[Source data]
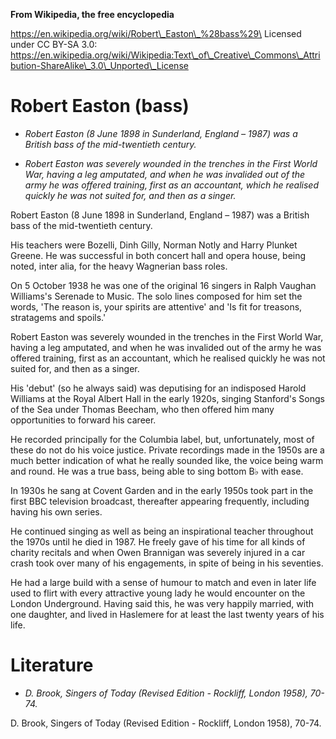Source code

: **From Wikipedia, the free encyclopedia**

https://en.wikipedia.org/wiki/Robert\_Easton\_%28bass%29\
Licensed under CC BY-SA 3.0:\
https://en.wikipedia.org/wiki/Wikipedia:Text\_of\_Creative\_Commons\_Attribution-ShareAlike\_3.0\_Unported\_License

Robert Easton (bass)
====================

-   *Robert Easton (8 June 1898 in Sunderland, England – 1987) was a
    British bass of the mid-twentieth century.*

-   *Robert Easton was severely wounded in the trenches in the First
    World War, having a leg amputated, and when he was invalided out of
    the army he was offered training, first as an accountant, which he
    realised quickly he was not suited for, and then as a singer.*

Robert Easton (8 June 1898 in Sunderland, England – 1987) was a British
bass of the mid-twentieth century.

His teachers were Bozelli, Dinh Gilly, Norman Notly and Harry Plunket
Greene. He was successful in both concert hall and opera house, being
noted, inter alia, for the heavy Wagnerian bass roles.

On 5 October 1938 he was one of the original 16 singers in Ralph Vaughan
Williams's Serenade to Music. The solo lines composed for him set the
words, 'The reason is, your spirits are attentive' and 'Is fit for
treasons, stratagems and spoils.'

Robert Easton was severely wounded in the trenches in the First World
War, having a leg amputated, and when he was invalided out of the army
he was offered training, first as an accountant, which he realised
quickly he was not suited for, and then as a singer.

His 'debut' (so he always said) was deputising for an indisposed Harold
Williams at the Royal Albert Hall in the early 1920s, singing Stanford's
Songs of the Sea under Thomas Beecham, who then offered him many
opportunities to forward his career.

He recorded principally for the Columbia label, but, unfortunately, most
of these do not do his voice justice. Private recordings made in the
1950s are a much better indication of what he really sounded like, the
voice being warm and round. He was a true bass, being able to sing
bottom B♭ with ease.

In 1930s he sang at Covent Garden and in the early 1950s took part in
the first BBC television broadcast, thereafter appearing frequently,
including having his own series.

He continued singing as well as being an inspirational teacher
throughout the 1970s until he died in 1987. He freely gave of his time
for all kinds of charity recitals and when Owen Brannigan was severely
injured in a car crash took over many of his engagements, in spite of
being in his seventies.

He had a large build with a sense of humour to match and even in later
life used to flirt with every attractive young lady he would encounter
on the London Underground. Having said this, he was very happily
married, with one daughter, and lived in Haslemere for at least the last
twenty years of his life.

Literature
==========

-   *D. Brook, Singers of Today (Revised Edition - Rockliff, London
    1958), 70-74.*

D. Brook, Singers of Today (Revised Edition - Rockliff, London 1958),
70-74.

[Directions]
Set down precisely the lines above between the line holding "the free encyclopedia**" and the line holding "which he realised", inclusive, and nothing beyond them.

[Answer for this exercise]
: **From Wikipedia, the free encyclopedia**

https://en.wikipedia.org/wiki/Robert\_Easton\_%28bass%29\
Licensed under CC BY-SA 3.0:\
https://en.wikipedia.org/wiki/Wikipedia:Text\_of\_Creative\_Commons\_Attribution-ShareAlike\_3.0\_Unported\_License

Robert Easton (bass)
====================

-   *Robert Easton (8 June 1898 in Sunderland, England – 1987) was a
    British bass of the mid-twentieth century.*

-   *Robert Easton was severely wounded in the trenches in the First
    World War, having a leg amputated, and when he was invalided out of
    the army he was offered training, first as an accountant, which he
    realised quickly he was not suited for, and then as a singer.*

Robert Easton (8 June 1898 in Sunderland, England – 1987) was a British
bass of the mid-twentieth century.

His teachers were Bozelli, Dinh Gilly, Norman Notly and Harry Plunket
Greene. He was successful in both concert hall and opera house, being
noted, inter alia, for the heavy Wagnerian bass roles.

On 5 October 1938 he was one of the original 16 singers in Ralph Vaughan
Williams's Serenade to Music. The solo lines composed for him set the
words, 'The reason is, your spirits are attentive' and 'Is fit for
treasons, stratagems and spoils.'

Robert Easton was severely wounded in the trenches in the First World
War, having a leg amputated, and when he was invalided out of the army
he was offered training, first as an accountant, which he realised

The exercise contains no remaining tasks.